Would you copy only the lines below, beginning with the one that contains "Ta bắt đầu bằng" and running through the last entry line?

Source data:
-- Opening Marker --
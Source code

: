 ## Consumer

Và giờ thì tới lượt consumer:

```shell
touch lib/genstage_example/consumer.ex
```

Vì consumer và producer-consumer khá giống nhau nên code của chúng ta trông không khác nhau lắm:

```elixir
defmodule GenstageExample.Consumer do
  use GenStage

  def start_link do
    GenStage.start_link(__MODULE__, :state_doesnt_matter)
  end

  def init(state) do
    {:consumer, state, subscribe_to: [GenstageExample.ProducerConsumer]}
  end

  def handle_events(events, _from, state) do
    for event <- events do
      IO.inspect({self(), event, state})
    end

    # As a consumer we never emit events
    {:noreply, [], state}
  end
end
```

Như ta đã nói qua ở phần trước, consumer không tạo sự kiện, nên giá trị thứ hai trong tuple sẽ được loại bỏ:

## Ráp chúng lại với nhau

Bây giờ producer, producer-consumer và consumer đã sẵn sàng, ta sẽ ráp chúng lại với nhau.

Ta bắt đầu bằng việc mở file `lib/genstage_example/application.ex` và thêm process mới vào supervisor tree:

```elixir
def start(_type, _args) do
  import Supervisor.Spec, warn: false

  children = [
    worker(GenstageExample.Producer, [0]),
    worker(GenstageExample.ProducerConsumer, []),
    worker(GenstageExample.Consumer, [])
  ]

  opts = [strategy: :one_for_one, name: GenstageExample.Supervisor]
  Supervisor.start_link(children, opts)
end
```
-- Closing Marker --
Exercise solution:
Ta bắt đầu bằng việc mở file `lib/genstage_example/application.ex` và thêm process mới vào supervisor tree:

```elixir
def start(_type, _args) do
  import Supervisor.Spec, warn: false

  children = [
    worker(GenstageExample.Producer, [0]),
    worker(GenstageExample.ProducerConsumer, []),
    worker(GenstageExample.Consumer, [])
  ]

  opts = [strategy: :one_for_one, name: GenstageExample.Supervisor]
  Supervisor.start_link(children, opts)
end
```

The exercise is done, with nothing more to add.